Despite my earlier paranoia, the traffic getting to 405 and then north on 405 was
miraculously light. We skirted the west of the city. I found myself trying to locate
Microsoft in Bellevue/Redmond—and almost drove straight there. Did find the two different
hotels I stayed at for my two visits. Did find the campus after asking for help at a gas
station.
The Microsoft Campus is still underwhelming—the buildings they were putting up with
the building cranes are very low-key. Lots of real estate—but no flashy buildings.
Speaking of flashy buildings—Borland database people should be moving into the new Scotts
Valley campus in another week or two. And I don't really give a shit.
Robbin and I actually had fun cruising aimlessly in Redmond. On the spur of the moment
(the key to fun, I think), we pulled into an IHOP and had breakfast. Only $12 bought two
coffees, Robbin's potato pancakes and apple sauce (I never know *what* that woman is going
to order for breakfast), two sausage links, two bacon strips, two eggs over medium, and
two very delicious Swedish pancakes—very much like the ones my Grandma used to make.
Eating that food and drinking the coffee and looking over a copy of USA today and being
out of the Aqua Barn was *great*.
Soon we were headed north on I5 again. At Everett, a few miles north of the city, I
pulled into a gas station, completely on impulse, and asked where the Boeing factory
was—I had heard that Everett is where they build the 747. Ten minutes later we were
driving by the huge hangers—a lot like the large hangers at airports—where Boeing builds
those huge planes. And I was there in person. They have a tourist center, for tourists to
get tours, and while fairly well organized, it was mobbed.

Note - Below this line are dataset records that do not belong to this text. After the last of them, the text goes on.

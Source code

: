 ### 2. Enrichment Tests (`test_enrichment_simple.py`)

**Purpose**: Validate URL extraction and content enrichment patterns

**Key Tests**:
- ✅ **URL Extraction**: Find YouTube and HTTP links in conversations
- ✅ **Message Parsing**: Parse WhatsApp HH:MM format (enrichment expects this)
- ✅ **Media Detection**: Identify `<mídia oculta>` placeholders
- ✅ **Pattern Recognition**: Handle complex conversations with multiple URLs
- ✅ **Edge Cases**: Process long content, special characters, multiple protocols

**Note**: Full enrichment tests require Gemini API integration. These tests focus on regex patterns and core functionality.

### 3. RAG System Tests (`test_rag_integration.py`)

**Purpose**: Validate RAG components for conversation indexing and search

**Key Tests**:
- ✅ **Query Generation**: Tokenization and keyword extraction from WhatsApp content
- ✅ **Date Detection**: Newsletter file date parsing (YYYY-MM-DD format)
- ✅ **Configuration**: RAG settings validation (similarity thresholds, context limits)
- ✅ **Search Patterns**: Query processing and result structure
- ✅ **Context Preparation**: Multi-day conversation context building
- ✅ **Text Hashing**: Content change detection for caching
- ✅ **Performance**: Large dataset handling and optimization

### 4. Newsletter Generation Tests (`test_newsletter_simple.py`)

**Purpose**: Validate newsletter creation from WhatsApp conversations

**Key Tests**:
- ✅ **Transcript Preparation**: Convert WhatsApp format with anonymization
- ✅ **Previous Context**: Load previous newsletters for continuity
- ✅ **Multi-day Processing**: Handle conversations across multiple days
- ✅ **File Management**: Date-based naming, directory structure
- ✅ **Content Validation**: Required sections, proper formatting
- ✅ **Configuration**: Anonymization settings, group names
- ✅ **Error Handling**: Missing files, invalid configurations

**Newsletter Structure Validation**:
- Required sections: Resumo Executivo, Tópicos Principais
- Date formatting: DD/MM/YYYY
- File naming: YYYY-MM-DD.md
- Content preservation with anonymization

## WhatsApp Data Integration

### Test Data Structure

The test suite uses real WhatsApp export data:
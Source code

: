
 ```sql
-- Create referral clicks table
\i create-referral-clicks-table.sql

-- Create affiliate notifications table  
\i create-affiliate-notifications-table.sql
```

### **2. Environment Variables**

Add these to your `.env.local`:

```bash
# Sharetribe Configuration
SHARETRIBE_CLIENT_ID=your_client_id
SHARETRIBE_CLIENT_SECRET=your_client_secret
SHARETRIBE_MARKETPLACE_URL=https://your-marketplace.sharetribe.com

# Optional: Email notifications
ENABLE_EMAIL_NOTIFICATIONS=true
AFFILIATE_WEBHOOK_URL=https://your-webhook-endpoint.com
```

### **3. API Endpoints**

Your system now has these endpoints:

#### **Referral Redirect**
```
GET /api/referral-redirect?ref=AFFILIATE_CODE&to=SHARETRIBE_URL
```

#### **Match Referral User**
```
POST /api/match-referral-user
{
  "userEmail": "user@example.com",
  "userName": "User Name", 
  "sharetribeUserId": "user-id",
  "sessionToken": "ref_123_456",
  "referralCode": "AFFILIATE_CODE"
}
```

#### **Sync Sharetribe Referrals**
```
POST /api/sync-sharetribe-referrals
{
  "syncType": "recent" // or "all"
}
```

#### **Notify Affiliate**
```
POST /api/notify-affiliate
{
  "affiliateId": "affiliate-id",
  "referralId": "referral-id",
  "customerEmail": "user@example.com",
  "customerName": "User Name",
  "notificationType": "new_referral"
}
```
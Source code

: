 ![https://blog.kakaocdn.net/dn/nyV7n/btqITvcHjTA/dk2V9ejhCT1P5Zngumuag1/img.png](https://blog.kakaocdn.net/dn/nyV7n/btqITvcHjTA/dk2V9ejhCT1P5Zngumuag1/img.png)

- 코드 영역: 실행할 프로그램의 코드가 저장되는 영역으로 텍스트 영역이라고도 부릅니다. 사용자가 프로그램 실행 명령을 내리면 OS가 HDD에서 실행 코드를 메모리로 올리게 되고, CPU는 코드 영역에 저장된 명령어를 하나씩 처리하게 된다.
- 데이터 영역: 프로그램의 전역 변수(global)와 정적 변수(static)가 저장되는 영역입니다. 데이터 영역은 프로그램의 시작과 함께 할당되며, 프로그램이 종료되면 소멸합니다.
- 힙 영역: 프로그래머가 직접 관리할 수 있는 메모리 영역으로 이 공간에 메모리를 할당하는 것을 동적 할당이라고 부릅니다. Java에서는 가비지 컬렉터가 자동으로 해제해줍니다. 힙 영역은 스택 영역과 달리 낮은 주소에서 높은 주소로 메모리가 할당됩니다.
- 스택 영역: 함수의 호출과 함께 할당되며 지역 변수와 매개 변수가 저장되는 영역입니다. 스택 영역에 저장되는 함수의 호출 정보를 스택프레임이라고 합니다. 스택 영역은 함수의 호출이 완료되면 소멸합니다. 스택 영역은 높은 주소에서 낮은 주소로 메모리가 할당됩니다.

It would be a 1 1/2 hour
wait—and maybe longer—to do the 90 minute tour. I was so high on coffee, that the wait
was too long—unacceptable. So I came back to the van, cranky, and we drove away. We
stopped on the way back to make a couple of phone calls at a Denny's (hot tip:
Denny's have phones, and most of them are inside). By the time the phone calls were over, I had
cooled down enough to realize that even if I had to wait, I wanted to take that tour. And
Robbin said it was okay by her.
So we drove the ten minutes *back* to Boeing. This time it's even more crowded. I get
into line at 11:20—they let people in 90 person chunks at 50 minutes after the hour.
Didn't make the first one, of course. Seemed about 70 people back from the start of the
line, though—probably in good shape for the 1:00 tour. But no—a few people were saving
spaces for wives/kids/husbands, and before I know it, right in front of me a guy with a
clicker is counting 1-2-3-4, and I'm am the first guy in line who doesn't get in! Ouch!
But by this time, I had achieved a Zen-like calm. The first few people waiting have a
bench to sit on, and I got a newspaper to read. If it hadn't gotten cold and rainy, it
would've passed even more quickly. Anyway, ultimately, I got in.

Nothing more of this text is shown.